DOCUMENTARY TACKLES QUESTION OF CONSCIOUSNESS
German filmmaker Werner Herzog speaks to scientists about the processes in our brains through which thoughts and feelings arise
The issue of consciousness is one that scientists have vowed to crack in the 21st century – defining what it means to be conscious, and working out how the phenomenon arises from our physical brains.
Theories abound, with some neuroscientists claiming that consciousness is an illusion, or a by-product of our brain’s physical processes.
In the intriguing Theatre of Thought, eccentric German filmmaker and documentarian Werner Herzog focuses on how consciousness comes about.
In the future, will audiences for his films be able to read his thoughts, he wonders – saving him the time and expense of making a film.
“How can we read thoughts? Can you implant a chip in your brain and in my brain, and see my new film without a camera? Sometimes mice even prefer invented cartoon worlds, so who is the ghost writer of our mind, of our reality?” Herzog asks in his notes to the film, screened at the DOC NYC festival in New York this month.
Herzog was a towering presence on the international film scene in the 1970s and 1980s.
In the 21st century, he switched to documentaries.
Herzog’s documentaries are analytical, but he brings a poetic rather than journalistic approach to his work, and his penchant for asking offbeat questions is what makes Theatre of Thought so interesting.
The neuroscientists he meets are often forced to consider aspects of their work they hadn’t thought about – such as the possibility of communicating with animals via brain-sensor technology, or whether we can learn about the existence of an afterlife via such sensors.
Herzog is not an expert in neuroscience and was guided by his friend Professor Rafael Yuste, a neurobiologist at Columbia University in New York. He covers subjects including controlling robots – and other people’s limbs – by means of brain sensors, and influencing mice actions by firing light beams at their brain. He also addresses bioethical and privacy issues.
Herzog often veers into the confluence of neuroscience, philosophy and psychology to consider topics such as our sense of self and personal identity.
Dr Christof Koch, his first interviewee, is a specialist in how consciousness arises in the brain, and admits there are more questions than answers.
“The central mystery of the ancient mind-body problem is how does thought, how does consciousness, how does colour, emotion, pain, pleasure and love and hate, emerge from this tissue [the cortex]?” asks Koch, chief scientist and president of the Allen Institute for Brain Science in Seattle.
Koch conducts experiments on mice brains, as these are very similar in construction to the human brain, just smaller.
But Yuste, Herzog’s scientific adviser, conducts experiments on even smaller creatures – hydra, small aquatic creatures around a few millimetres in size. Yuste believes this may throw some light on human consciousness.

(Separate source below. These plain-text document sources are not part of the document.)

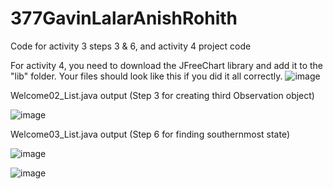# 377GavinLalarAnishRohith
Code for activity 3 steps 3 & 6, and activity 4 project code

For activity 4, you need to download the JFreeChart library and add it to the "lib" folder. 
Your files should look like this if you did it all correctly.
![image](https://github.com/user-attachments/assets/d637579a-7750-4e16-84a8-a6a412d47360)


Welcome02_List.java output (Step 3 for creating third Observation object)

![image](https://github.com/user-attachments/assets/957f421c-4c1a-40b1-b847-98a56dae65ef)



Welcome03_List.java output (Step 6 for finding southernmost state)

![image](https://github.com/user-attachments/assets/ae6737b0-84f1-4c16-a781-28e4879cba3e)

![image](https://github.com/user-attachments/assets/e94c0580-baac-4fc2-9453-9b25d328e91d)



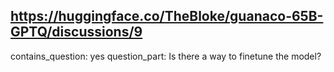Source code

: ## https://huggingface.co/TheBloke/guanaco-65B-GPTQ/discussions/9

contains_question: yes
question_part: Is there a way to finetune the model?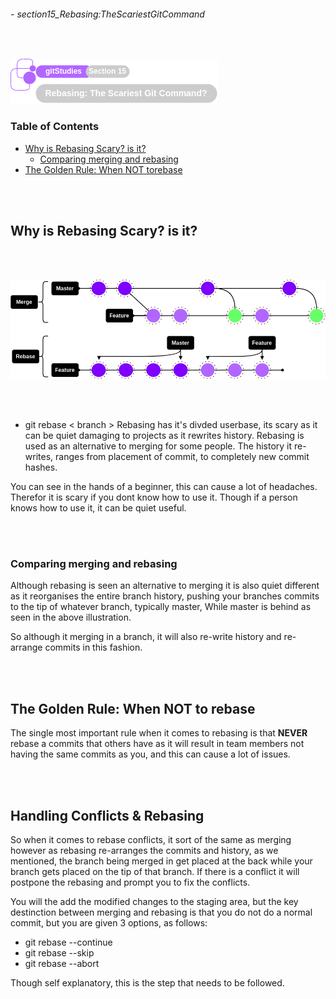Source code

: ###### - section15_Rebasing:TheScariestGitCommand

<br>

<!--
Section Header
-->

![section15Header](../../src/git/doc/section15Header.png 'Section 15 Header')

<!--
Table of Contents 
-->

### Table of Contents

+ [Why is Rebasing Scary? is it?](#why-is-rebasing-scary-is-it)
    - [Comparing merging and rebasing](#comparing-merging-and-rebasing)
+ [The Golden Rule: When NOT torebase](#the-golden-rule-when-not-to-rebase)

<br>
<br>

<!--
Start of Document
-->

## Why is Rebasing Scary? is it?

<br>
<br>

![](../../src/git/gitRebasingOverview.png 'An illustration showing the ')

<br>
<br>

* git rebase < branch >
Rebasing has it's divded userbase, its scary as it can be quiet damaging to projects as it rewrites history. Rebasing is used as an alternative to merging for some people. The history it re-writes, ranges from placement of commit, to completely new commit hashes. 

You can see in the hands of a beginner, this can cause a lot of headaches. Therefor it is scary if you dont know how to use it. Though if a person knows how to use it, it can be quiet useful.

<br>
<br>

### Comparing merging and rebasing

Although rebasing is seen an alternative to merging it is also quiet different as it reorganises the entire branch history, pushing your branches commits to the tip of whatever branch, typically master, While master is behind as seen in the above illustration. 

So although it merging in a branch, it will also re-write history and re-arrange commits in this fashion.

<br>
<br>

## The Golden Rule: When NOT to rebase

The single most important rule when it comes to rebasing is that **NEVER** rebase a commits that others have as it will result in team members not having the same commits as you, and this can cause a lot of issues.

<br>
<br>

## Handling Conflicts & Rebasing

So when it comes to rebase conflicts, it sort of the same as merging however as rebasing re-arranges the commits and history, as we mentioned, the branch being merged in get placed at the back while your branch gets placed on the tip of that branch. If there is a conflict it will postpone the rebasing and prompt you to fix the conflicts.

You will the add the modified changes to the staging area, but the key destinction between merging and rebasing is that you do not do a normal commit, but you are given 3 options, as follows:
* git rebase --continue
* git rebase --skip
* git rebase --abort

Though self explanatory, this is the step that needs to be followed.

<br>
<br>

<!--
End of Document
-->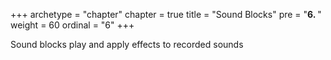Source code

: +++
archetype = "chapter"
chapter = true
title = "Sound Blocks"
pre = "<b>6. </b>"
weight = 60
ordinal = "6"
+++

Sound blocks play and apply effects to recorded sounds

Hydra possess about 300 neurons – messengers which send the electrical impulses around the brain that enable it to operate – compared to the human’s brain’s billions, and Yuste has developed a dye to show when and where they are firing.
“If we can understand hydra, it’s a bit like breaking the code of an ancient language. This is the earliest nervous system in evolution – they were the first animals to have neurons, around 750 million years ago.”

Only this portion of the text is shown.